I had a recent opportunity to get Patrik Latin's perspective, as a senior pharmaceutical executive, on what predictive analytics means for the future of supply chain.  I am so pleased to share his vision for with you through this blog series.

In this follow-up post in our predictive analytics series, we’ll discuss why supply chain predictive analytics are important for supply chain executives to incorporate into their modeling practices (Part 2). Stay tuned for the final post on how to get started incorporating these data elements into your process (Part 3).

Sebastian: What motivation do supply chain executives have to pay attention to predictive analytics? What’s in it for them? What are the key benefits to the supply chain in enacting a predictive analytics capability?

Patrik: In the past two decades, my experience has been that too often the supply chain function’s activities were reduced to just firefighting and extreme reactive behavior, often promoted by the executive teams due to a quarterly mindset. This ends up creating inefficiencies and imbalance between service, inventory, and costs, and even further down the line, negatively impacting long-term strategy. With predictive analytics, we are entering a new era whereby the supply chain function can proactively show potential bottlenecks arising, which brings S&OP discussions to a totally different level throughout the organization.

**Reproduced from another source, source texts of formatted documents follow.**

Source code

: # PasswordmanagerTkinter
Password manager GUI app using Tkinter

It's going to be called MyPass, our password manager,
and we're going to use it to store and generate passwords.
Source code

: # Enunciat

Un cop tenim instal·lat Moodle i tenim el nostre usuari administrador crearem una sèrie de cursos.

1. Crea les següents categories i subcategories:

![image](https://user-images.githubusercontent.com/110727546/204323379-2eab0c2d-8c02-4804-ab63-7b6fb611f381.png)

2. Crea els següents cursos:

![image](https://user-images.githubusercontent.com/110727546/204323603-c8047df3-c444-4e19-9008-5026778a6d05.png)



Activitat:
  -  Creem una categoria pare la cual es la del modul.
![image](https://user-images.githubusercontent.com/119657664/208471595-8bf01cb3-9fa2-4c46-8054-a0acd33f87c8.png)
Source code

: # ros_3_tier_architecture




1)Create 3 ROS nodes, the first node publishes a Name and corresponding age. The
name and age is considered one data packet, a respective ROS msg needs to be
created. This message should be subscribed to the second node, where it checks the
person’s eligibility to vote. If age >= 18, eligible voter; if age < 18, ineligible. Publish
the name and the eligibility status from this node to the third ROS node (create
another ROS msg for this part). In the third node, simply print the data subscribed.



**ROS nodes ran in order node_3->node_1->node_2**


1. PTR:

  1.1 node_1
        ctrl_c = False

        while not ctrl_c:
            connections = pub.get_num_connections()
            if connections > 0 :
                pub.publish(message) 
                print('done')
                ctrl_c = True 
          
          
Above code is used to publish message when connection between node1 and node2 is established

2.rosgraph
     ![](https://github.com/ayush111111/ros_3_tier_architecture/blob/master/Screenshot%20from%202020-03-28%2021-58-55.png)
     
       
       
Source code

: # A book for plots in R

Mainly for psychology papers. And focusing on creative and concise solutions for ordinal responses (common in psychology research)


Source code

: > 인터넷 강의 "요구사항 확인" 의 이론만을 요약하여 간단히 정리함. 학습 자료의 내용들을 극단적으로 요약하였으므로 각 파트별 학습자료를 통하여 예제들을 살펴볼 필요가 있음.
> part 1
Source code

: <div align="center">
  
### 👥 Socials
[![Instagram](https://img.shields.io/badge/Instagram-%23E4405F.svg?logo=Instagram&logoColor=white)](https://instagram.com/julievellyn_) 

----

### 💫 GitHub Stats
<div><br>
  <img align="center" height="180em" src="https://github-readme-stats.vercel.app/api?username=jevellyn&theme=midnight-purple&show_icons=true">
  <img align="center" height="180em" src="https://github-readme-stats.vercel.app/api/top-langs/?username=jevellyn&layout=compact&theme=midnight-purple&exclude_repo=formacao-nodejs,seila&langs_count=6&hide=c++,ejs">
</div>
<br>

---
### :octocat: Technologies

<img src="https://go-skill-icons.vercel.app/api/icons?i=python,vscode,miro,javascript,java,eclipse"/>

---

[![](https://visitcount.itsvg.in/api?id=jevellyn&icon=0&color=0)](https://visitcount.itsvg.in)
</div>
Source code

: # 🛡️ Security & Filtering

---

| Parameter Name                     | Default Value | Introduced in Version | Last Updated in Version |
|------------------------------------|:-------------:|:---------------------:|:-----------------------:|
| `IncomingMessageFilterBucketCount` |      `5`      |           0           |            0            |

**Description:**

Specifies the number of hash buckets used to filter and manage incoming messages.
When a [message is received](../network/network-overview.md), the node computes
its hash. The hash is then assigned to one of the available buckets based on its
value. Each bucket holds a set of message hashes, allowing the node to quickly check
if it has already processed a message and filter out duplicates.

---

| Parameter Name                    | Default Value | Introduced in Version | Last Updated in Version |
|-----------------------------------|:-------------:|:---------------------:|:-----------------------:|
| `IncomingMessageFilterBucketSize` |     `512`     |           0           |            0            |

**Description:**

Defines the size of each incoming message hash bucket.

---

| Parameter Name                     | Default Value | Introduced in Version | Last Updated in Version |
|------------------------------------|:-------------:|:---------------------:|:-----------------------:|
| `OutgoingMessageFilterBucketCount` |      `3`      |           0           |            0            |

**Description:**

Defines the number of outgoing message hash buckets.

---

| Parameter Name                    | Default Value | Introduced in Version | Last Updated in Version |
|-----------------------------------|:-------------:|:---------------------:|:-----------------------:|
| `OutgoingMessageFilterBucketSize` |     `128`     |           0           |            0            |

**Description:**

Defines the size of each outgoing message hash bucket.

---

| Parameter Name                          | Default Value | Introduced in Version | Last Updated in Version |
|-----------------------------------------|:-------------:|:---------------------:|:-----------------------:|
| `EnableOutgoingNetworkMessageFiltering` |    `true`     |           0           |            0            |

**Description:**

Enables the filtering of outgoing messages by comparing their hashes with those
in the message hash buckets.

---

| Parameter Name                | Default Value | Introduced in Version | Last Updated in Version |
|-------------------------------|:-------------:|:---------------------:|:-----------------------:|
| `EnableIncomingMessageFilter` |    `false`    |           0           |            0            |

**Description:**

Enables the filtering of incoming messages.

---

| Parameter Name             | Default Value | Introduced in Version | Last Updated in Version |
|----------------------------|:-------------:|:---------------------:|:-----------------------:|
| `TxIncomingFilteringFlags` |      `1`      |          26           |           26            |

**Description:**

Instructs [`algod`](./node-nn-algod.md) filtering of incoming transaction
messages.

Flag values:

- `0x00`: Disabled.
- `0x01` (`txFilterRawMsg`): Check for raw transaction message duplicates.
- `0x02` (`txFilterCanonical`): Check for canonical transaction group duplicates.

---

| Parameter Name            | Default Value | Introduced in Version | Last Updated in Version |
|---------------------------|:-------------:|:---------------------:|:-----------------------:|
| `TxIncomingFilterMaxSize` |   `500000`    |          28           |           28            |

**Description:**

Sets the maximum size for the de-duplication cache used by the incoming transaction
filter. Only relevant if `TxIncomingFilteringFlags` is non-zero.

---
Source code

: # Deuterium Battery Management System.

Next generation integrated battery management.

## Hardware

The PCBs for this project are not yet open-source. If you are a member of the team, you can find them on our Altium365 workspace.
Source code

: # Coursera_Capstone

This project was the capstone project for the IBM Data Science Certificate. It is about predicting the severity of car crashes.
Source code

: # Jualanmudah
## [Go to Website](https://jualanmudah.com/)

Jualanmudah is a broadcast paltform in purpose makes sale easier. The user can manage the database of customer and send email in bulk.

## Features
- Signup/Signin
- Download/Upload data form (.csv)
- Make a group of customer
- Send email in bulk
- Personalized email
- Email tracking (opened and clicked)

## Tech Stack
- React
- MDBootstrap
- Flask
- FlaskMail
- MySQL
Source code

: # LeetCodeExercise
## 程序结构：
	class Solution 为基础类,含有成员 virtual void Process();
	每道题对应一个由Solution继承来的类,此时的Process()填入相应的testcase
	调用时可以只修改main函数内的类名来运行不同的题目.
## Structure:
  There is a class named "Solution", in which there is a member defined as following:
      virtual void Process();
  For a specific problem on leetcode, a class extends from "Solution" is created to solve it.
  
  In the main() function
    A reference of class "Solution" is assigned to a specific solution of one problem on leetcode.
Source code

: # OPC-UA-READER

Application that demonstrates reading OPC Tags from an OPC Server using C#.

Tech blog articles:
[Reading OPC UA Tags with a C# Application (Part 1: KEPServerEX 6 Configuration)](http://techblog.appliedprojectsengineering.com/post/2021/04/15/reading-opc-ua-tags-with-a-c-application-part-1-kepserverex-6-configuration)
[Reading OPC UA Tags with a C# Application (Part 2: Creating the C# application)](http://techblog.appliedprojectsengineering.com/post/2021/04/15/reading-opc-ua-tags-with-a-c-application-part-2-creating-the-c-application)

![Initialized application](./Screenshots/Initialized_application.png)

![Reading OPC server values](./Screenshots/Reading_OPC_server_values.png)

Sebastian: That’s a great perspective. We’ve seen with our clients that it can open up discussions related to capital investment, install capacity, partnerships for sourcing, risk analysis related to M&A, political unrest, and beyond. Let’s talk more about the organization as a whole. Outside of cutting cost and managing inventory, what are the benefits to using predictive analytics for the organization outside of direct benefits to supply chain operations?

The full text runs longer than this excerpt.